• **RECORD EXTRACTS**
● ● ● ●

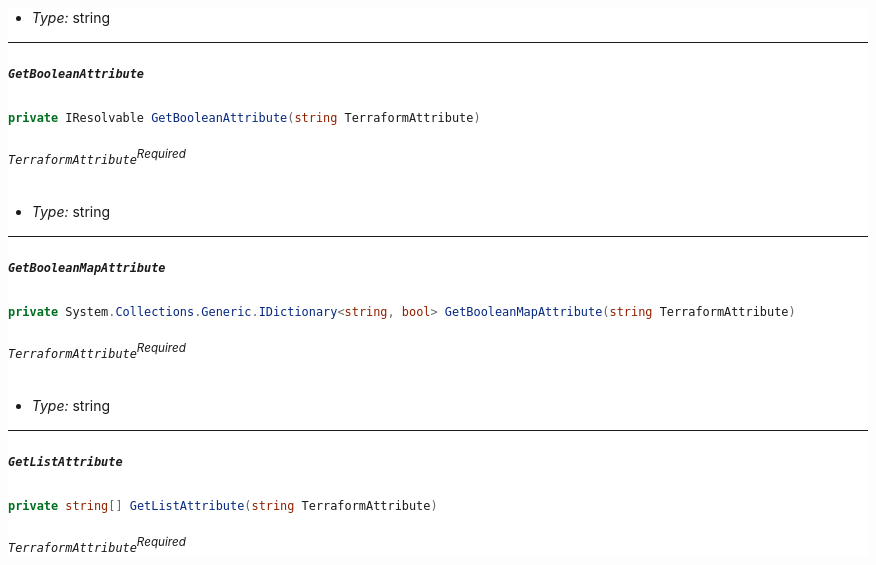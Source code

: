 - *Type:* string

---

##### `GetBooleanAttribute` <a name="GetBooleanAttribute" id="rhizo-co-terraform-provider-oci.dataOciDataSafeAlertPolicyRules.DataOciDataSafeAlertPolicyRulesAlertPolicyRuleCollectionItemsOutputReference.getBooleanAttribute"></a>

```csharp
private IResolvable GetBooleanAttribute(string TerraformAttribute)
```

###### `TerraformAttribute`<sup>Required</sup> <a name="TerraformAttribute" id="rhizo-co-terraform-provider-oci.dataOciDataSafeAlertPolicyRules.DataOciDataSafeAlertPolicyRulesAlertPolicyRuleCollectionItemsOutputReference.getBooleanAttribute.parameter.terraformAttribute"></a>

- *Type:* string

---

##### `GetBooleanMapAttribute` <a name="GetBooleanMapAttribute" id="rhizo-co-terraform-provider-oci.dataOciDataSafeAlertPolicyRules.DataOciDataSafeAlertPolicyRulesAlertPolicyRuleCollectionItemsOutputReference.getBooleanMapAttribute"></a>

```csharp
private System.Collections.Generic.IDictionary<string, bool> GetBooleanMapAttribute(string TerraformAttribute)
```

###### `TerraformAttribute`<sup>Required</sup> <a name="TerraformAttribute" id="rhizo-co-terraform-provider-oci.dataOciDataSafeAlertPolicyRules.DataOciDataSafeAlertPolicyRulesAlertPolicyRuleCollectionItemsOutputReference.getBooleanMapAttribute.parameter.terraformAttribute"></a>

- *Type:* string

---

##### `GetListAttribute` <a name="GetListAttribute" id="rhizo-co-terraform-provider-oci.dataOciDataSafeAlertPolicyRules.DataOciDataSafeAlertPolicyRulesAlertPolicyRuleCollectionItemsOutputReference.getListAttribute"></a>

```csharp
private string[] GetListAttribute(string TerraformAttribute)
```

###### `TerraformAttribute`<sup>Required</sup> <a name="TerraformAttribute" id="rhizo-co-terraform-provider-oci.dataOciDataSafeAlertPolicyRules.DataOciDataSafeAlertPolicyRulesAlertPolicyRuleCollectionItemsOutputReference.getListAttribute.parameter.terraformAttribute"></a>
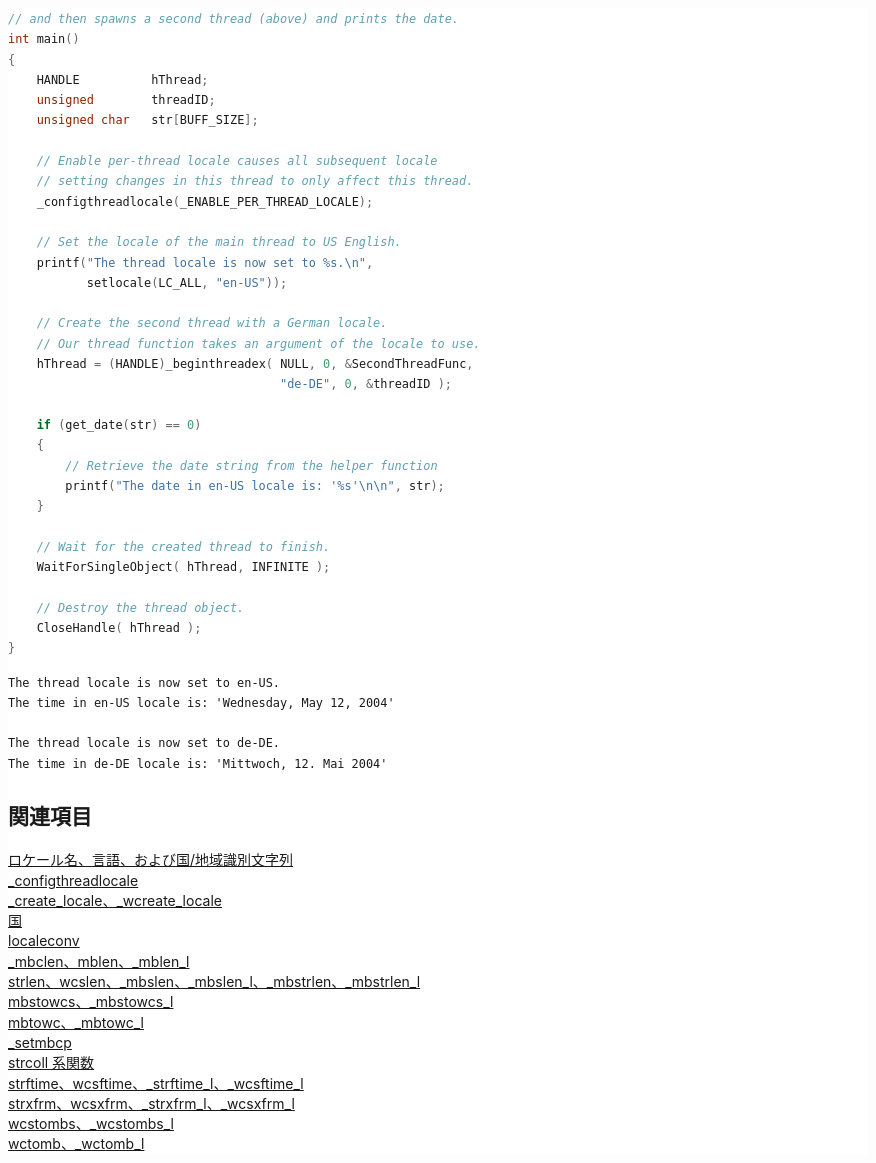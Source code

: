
 ```C
// and then spawns a second thread (above) and prints the date.
int main()
{
    HANDLE          hThread;
    unsigned        threadID;
    unsigned char   str[BUFF_SIZE];

    // Enable per-thread locale causes all subsequent locale
    // setting changes in this thread to only affect this thread.
    _configthreadlocale(_ENABLE_PER_THREAD_LOCALE);

    // Set the locale of the main thread to US English.
    printf("The thread locale is now set to %s.\n",
           setlocale(LC_ALL, "en-US"));

    // Create the second thread with a German locale.
    // Our thread function takes an argument of the locale to use.
    hThread = (HANDLE)_beginthreadex( NULL, 0, &SecondThreadFunc,
                                      "de-DE", 0, &threadID );

    if (get_date(str) == 0)
    {
        // Retrieve the date string from the helper function
        printf("The date in en-US locale is: '%s'\n\n", str);
    }

    // Wait for the created thread to finish.
    WaitForSingleObject( hThread, INFINITE );

    // Destroy the thread object.
    CloseHandle( hThread );
}
```

```Output
The thread locale is now set to en-US.
The time in en-US locale is: 'Wednesday, May 12, 2004'

The thread locale is now set to de-DE.
The time in de-DE locale is: 'Mittwoch, 12. Mai 2004'
```

## <a name="see-also"></a>関連項目

[ロケール名、言語、および国/地域識別文字列](../../c-runtime-library/locale-names-languages-and-country-region-strings.md)\
[_configthreadlocale](configthreadlocale.md)\
[_create_locale、_wcreate_locale](create-locale-wcreate-locale.md)\
[国](../../c-runtime-library/locale.md)\
[localeconv](localeconv.md)\
[_mbclen、mblen、_mblen_l](mbclen-mblen-mblen-l.md)\
[strlen、wcslen、_mbslen、_mbslen_l、_mbstrlen、_mbstrlen_l](strlen-wcslen-mbslen-mbslen-l-mbstrlen-mbstrlen-l.md)\
[mbstowcs、_mbstowcs_l](mbstowcs-mbstowcs-l.md)\
[mbtowc、_mbtowc_l](mbtowc-mbtowc-l.md)\
[_setmbcp](setmbcp.md)\
[strcoll 系関数](../../c-runtime-library/strcoll-functions.md)\
[strftime、wcsftime、_strftime_l、_wcsftime_l](strftime-wcsftime-strftime-l-wcsftime-l.md)\
[strxfrm、wcsxfrm、_strxfrm_l、_wcsxfrm_l](strxfrm-wcsxfrm-strxfrm-l-wcsxfrm-l.md)\
[wcstombs、_wcstombs_l](wcstombs-wcstombs-l.md)\
[wctomb、_wctomb_l](wctomb-wctomb-l.md)
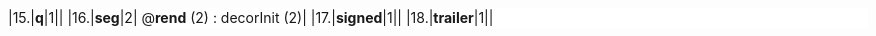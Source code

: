 |15.|__q__|1||
|16.|__seg__|2| @__rend__ (2) : decorInit (2)|
|17.|__signed__|1||
|18.|__trailer__|1||
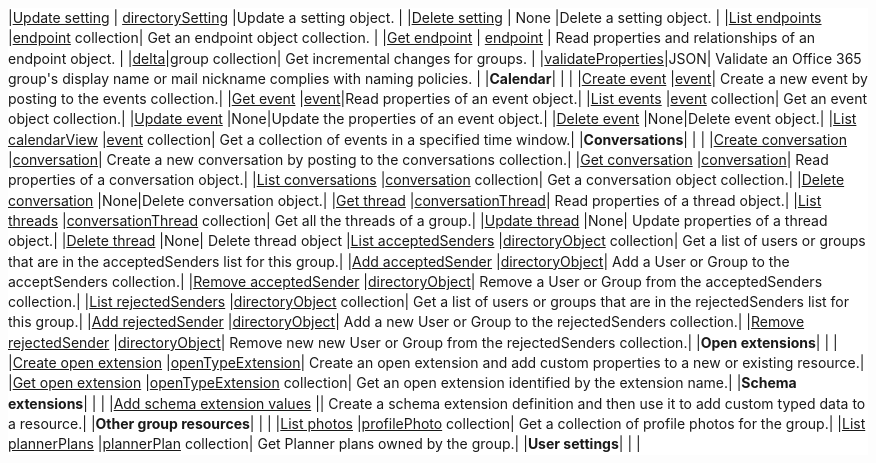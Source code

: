 |[Update setting](../api/directorysetting_update.md) | [directorySetting](directorysetting.md)	|Update a setting object. |
|[Delete setting](../api/directorysetting_delete.md) | None |Delete a setting object. |
|[List endpoints](../api/group_list_endpoints.md) |[endpoint](endpoint.md) collection| Get an endpoint object collection. |
|[Get endpoint](../api/endpoint_get.md) | [endpoint](endpoint.md) | Read properties and relationships of an endpoint object. |
|[delta](../api/group_delta.md)|group collection| Get incremental changes for groups. |
|[validateProperties](../api/group_validateproperties.md)|JSON| Validate an Office 365 group's display name or mail nickname complies with naming policies. | 
|**Calendar**| | |
|[Create event](../api/group_post_events.md) |[event](event.md)| Create a new event by posting to the events collection.|
|[Get event](../api/group_get_event.md) |[event](event.md)|Read properties of an event object.|
|[List events](../api/group_list_events.md) |[event](event.md) collection| Get an event object collection.|
|[Update event](../api/group_update_event.md) |None|Update the properties of an event object.|
|[Delete event](../api/group_delete_event.md) |None|Delete event object.|
|[List calendarView](../api/group_list_calendarview.md) |[event](event.md) collection| Get a collection of events in a specified time window.|
|**Conversations**| | |
|[Create conversation](../api/group_post_conversations.md) |[conversation](conversation.md)| Create a new conversation by posting to the conversations collection.|
|[Get conversation](../api/group_get_conversation.md) |[conversation](conversation.md)| Read properties of a conversation object.|
|[List conversations](../api/group_list_conversations.md) |[conversation](conversation.md) collection| Get a conversation object collection.|
|[Delete conversation](../api/group_delete_conversation.md) |None|Delete conversation object.|
|[Get thread](../api/group_get_thread.md) |[conversationThread](conversationthread.md)| Read properties of a thread object.|
|[List threads](../api/group_list_threads.md) |[conversationThread](conversationthread.md) collection| Get all the threads of a group.|
|[Update thread](../api/group_update_thread.md) |None| Update properties of a thread object.|
|[Delete thread](../api/group_delete_thread.md) |None| Delete thread object
|[List acceptedSenders](../api/group_list_acceptedsenders.md) |[directoryObject](directoryobject.md) collection| Get a list of users or groups that are in the acceptedSenders list for this group.|
|[Add acceptedSender](../api/group_post_acceptedsenders.md) |[directoryObject](directoryobject.md)| Add a User or Group to the acceptSenders collection.|
|[Remove acceptedSender](../api/group_delete_acceptedsenders.md) |[directoryObject](directoryobject.md)| Remove a User or Group from the acceptedSenders collection.|
|[List rejectedSenders](../api/group_list_rejectedsenders.md) |[directoryObject](directoryobject.md) collection| Get a list of users or groups that are in the rejectedSenders list for this group.|
|[Add rejectedSender](../api/group_post_rejectedsenders.md) |[directoryObject](directoryobject.md)| Add a new User or Group to the rejectedSenders collection.|
|[Remove rejectedSender](../api/group_delete_rejectedsenders.md) |[directoryObject](directoryobject.md)| Remove new new User or Group from the rejectedSenders collection.|
|**Open extensions**| | |
|[Create open extension](../api/opentypeextension_post_opentypeextension.md) |[openTypeExtension](opentypeextension.md)| Create an open extension and add custom properties to a new or existing resource.|
|[Get open extension](../api/opentypeextension_get.md) |[openTypeExtension](opentypeextension.md) collection| Get an open extension identified by the extension name.|
|**Schema extensions**| | |
|[Add schema extension values](../../../concepts/extensibility_schema_groups.md) || Create a schema extension definition and then use it to add custom typed data to a resource.|
|**Other group resources**| | |
|[List photos](../api/group_list_photos.md) |[profilePhoto](photo.md) collection| Get a collection of profile photos for the group.|
|[List plannerPlans](../api/plannergroup_list_plans.md) |[plannerPlan](plannerPlan.md) collection| Get Planner plans owned by the group.|
|**User settings**| | |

● ● ● ●

If a line in the records contains the string "with", copy it out.

• **TASK RESULT**
    // Create the second thread with a German locale.
|[validateProperties](../api/group_validateproperties.md)|JSON| Validate an Office 365 group's display name or mail nickname complies with naming policies. | 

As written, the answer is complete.